- Opening Delimiter -

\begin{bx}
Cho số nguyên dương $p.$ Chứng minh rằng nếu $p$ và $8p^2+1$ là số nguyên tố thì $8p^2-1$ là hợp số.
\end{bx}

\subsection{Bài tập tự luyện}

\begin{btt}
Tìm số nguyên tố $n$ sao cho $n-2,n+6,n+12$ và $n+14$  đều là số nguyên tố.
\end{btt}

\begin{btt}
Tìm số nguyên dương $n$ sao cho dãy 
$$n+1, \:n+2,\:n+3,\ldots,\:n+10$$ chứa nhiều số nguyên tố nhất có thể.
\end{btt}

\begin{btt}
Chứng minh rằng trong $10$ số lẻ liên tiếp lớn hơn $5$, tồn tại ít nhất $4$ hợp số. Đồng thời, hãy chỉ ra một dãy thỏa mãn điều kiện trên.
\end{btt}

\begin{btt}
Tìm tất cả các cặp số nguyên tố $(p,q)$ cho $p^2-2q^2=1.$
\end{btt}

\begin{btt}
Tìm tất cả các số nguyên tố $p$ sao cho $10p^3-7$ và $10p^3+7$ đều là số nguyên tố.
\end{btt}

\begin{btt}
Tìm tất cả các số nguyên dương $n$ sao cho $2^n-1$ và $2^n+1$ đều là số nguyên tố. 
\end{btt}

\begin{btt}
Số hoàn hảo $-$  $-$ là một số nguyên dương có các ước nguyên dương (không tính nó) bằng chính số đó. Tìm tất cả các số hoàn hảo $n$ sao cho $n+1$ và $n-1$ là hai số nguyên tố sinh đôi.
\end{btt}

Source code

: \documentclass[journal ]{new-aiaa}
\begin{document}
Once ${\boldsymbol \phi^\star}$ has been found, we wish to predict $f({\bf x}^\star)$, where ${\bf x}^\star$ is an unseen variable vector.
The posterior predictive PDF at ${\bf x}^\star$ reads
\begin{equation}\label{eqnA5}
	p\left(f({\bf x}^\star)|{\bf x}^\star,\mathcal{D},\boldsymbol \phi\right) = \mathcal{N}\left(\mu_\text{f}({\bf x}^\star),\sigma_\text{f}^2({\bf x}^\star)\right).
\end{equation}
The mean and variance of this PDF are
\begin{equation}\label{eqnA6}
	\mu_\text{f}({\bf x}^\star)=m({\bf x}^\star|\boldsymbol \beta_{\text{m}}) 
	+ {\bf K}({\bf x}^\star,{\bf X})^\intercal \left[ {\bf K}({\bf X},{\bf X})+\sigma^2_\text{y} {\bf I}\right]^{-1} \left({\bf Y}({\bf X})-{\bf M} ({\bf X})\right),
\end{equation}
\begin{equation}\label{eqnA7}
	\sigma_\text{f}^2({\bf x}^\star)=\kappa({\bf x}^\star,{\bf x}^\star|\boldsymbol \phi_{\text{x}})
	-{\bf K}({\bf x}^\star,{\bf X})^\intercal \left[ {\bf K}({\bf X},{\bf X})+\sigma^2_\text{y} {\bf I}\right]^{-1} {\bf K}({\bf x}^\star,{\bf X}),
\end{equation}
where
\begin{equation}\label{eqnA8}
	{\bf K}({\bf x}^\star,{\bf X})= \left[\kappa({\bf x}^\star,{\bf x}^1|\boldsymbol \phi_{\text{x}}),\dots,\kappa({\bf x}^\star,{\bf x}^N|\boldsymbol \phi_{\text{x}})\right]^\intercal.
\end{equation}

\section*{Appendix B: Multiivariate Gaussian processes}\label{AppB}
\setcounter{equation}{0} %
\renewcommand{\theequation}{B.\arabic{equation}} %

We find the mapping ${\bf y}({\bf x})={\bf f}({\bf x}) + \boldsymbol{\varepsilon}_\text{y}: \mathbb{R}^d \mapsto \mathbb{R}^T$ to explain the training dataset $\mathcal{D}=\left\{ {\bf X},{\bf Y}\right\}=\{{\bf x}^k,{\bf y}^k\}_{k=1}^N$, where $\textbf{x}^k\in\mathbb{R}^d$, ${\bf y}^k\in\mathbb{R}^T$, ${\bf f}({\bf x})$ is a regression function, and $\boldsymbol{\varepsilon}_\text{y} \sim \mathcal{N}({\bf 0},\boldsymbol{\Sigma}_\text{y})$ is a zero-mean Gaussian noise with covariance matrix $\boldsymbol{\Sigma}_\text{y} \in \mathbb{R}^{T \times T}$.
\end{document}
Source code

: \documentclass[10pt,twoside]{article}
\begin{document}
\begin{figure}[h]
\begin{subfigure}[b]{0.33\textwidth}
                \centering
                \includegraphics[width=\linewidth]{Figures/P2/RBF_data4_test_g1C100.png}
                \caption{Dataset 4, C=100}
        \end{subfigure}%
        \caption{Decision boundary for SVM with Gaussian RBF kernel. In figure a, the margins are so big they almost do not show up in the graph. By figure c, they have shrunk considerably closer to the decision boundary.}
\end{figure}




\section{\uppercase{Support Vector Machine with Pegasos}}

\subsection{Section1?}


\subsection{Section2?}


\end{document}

- Closing Delimiter -

**Problem to work on:**
Type out the entries exactly as they appear above.

**Result of the exercise:**
\begin{bx}
Cho số nguyên dương $p.$ Chứng minh rằng nếu $p$ và $8p^2+1$ là số nguyên tố thì $8p^2-1$ là hợp số.
\end{bx}

\subsection{Bài tập tự luyện}

\begin{btt}
Tìm số nguyên tố $n$ sao cho $n-2,n+6,n+12$ và $n+14$  đều là số nguyên tố.
\end{btt}

\begin{btt}
Tìm số nguyên dương $n$ sao cho dãy 
$$n+1, \:n+2,\:n+3,\ldots,\:n+10$$ chứa nhiều số nguyên tố nhất có thể.
\end{btt}

\begin{btt}
Chứng minh rằng trong $10$ số lẻ liên tiếp lớn hơn $5$, tồn tại ít nhất $4$ hợp số. Đồng thời, hãy chỉ ra một dãy thỏa mãn điều kiện trên.
\end{btt}

\begin{btt}
Tìm tất cả các cặp số nguyên tố $(p,q)$ cho $p^2-2q^2=1.$
\end{btt}

\begin{btt}
Tìm tất cả các số nguyên tố $p$ sao cho $10p^3-7$ và $10p^3+7$ đều là số nguyên tố.
\end{btt}

\begin{btt}
Tìm tất cả các số nguyên dương $n$ sao cho $2^n-1$ và $2^n+1$ đều là số nguyên tố. 
\end{btt}

\begin{btt}
Số hoàn hảo $-$  $-$ là một số nguyên dương có các ước nguyên dương (không tính nó) bằng chính số đó. Tìm tất cả các số hoàn hảo $n$ sao cho $n+1$ và $n-1$ là hai số nguyên tố sinh đôi.
\end{btt}

Source code

: \documentclass[journal ]{new-aiaa}
\begin{document}
Once ${\boldsymbol \phi^\star}$ has been found, we wish to predict $f({\bf x}^\star)$, where ${\bf x}^\star$ is an unseen variable vector.
The posterior predictive PDF at ${\bf x}^\star$ reads
\begin{equation}\label{eqnA5}
	p\left(f({\bf x}^\star)|{\bf x}^\star,\mathcal{D},\boldsymbol \phi\right) = \mathcal{N}\left(\mu_\text{f}({\bf x}^\star),\sigma_\text{f}^2({\bf x}^\star)\right).
\end{equation}
The mean and variance of this PDF are
\begin{equation}\label{eqnA6}
	\mu_\text{f}({\bf x}^\star)=m({\bf x}^\star|\boldsymbol \beta_{\text{m}}) 
	+ {\bf K}({\bf x}^\star,{\bf X})^\intercal \left[ {\bf K}({\bf X},{\bf X})+\sigma^2_\text{y} {\bf I}\right]^{-1} \left({\bf Y}({\bf X})-{\bf M} ({\bf X})\right),
\end{equation}
\begin{equation}\label{eqnA7}
	\sigma_\text{f}^2({\bf x}^\star)=\kappa({\bf x}^\star,{\bf x}^\star|\boldsymbol \phi_{\text{x}})
	-{\bf K}({\bf x}^\star,{\bf X})^\intercal \left[ {\bf K}({\bf X},{\bf X})+\sigma^2_\text{y} {\bf I}\right]^{-1} {\bf K}({\bf x}^\star,{\bf X}),
\end{equation}
where
\begin{equation}\label{eqnA8}
	{\bf K}({\bf x}^\star,{\bf X})= \left[\kappa({\bf x}^\star,{\bf x}^1|\boldsymbol \phi_{\text{x}}),\dots,\kappa({\bf x}^\star,{\bf x}^N|\boldsymbol \phi_{\text{x}})\right]^\intercal.
\end{equation}

\section*{Appendix B: Multiivariate Gaussian processes}\label{AppB}
\setcounter{equation}{0} %
\renewcommand{\theequation}{B.\arabic{equation}} %

We find the mapping ${\bf y}({\bf x})={\bf f}({\bf x}) + \boldsymbol{\varepsilon}_\text{y}: \mathbb{R}^d \mapsto \mathbb{R}^T$ to explain the training dataset $\mathcal{D}=\left\{ {\bf X},{\bf Y}\right\}=\{{\bf x}^k,{\bf y}^k\}_{k=1}^N$, where $\textbf{x}^k\in\mathbb{R}^d$, ${\bf y}^k\in\mathbb{R}^T$, ${\bf f}({\bf x})$ is a regression function, and $\boldsymbol{\varepsilon}_\text{y} \sim \mathcal{N}({\bf 0},\boldsymbol{\Sigma}_\text{y})$ is a zero-mean Gaussian noise with covariance matrix $\boldsymbol{\Sigma}_\text{y} \in \mathbb{R}^{T \times T}$.
\end{document}
Source code

: \documentclass[10pt,twoside]{article}
\begin{document}
\begin{figure}[h]
\begin{subfigure}[b]{0.33\textwidth}
                \centering
                \includegraphics[width=\linewidth]{Figures/P2/RBF_data4_test_g1C100.png}
                \caption{Dataset 4, C=100}
        \end{subfigure}%
        \caption{Decision boundary for SVM with Gaussian RBF kernel. In figure a, the margins are so big they almost do not show up in the graph. By figure c, they have shrunk considerably closer to the decision boundary.}
\end{figure}




\section{\uppercase{Support Vector Machine with Pegasos}}

\subsection{Section1?}


\subsection{Section2?}


\end{document}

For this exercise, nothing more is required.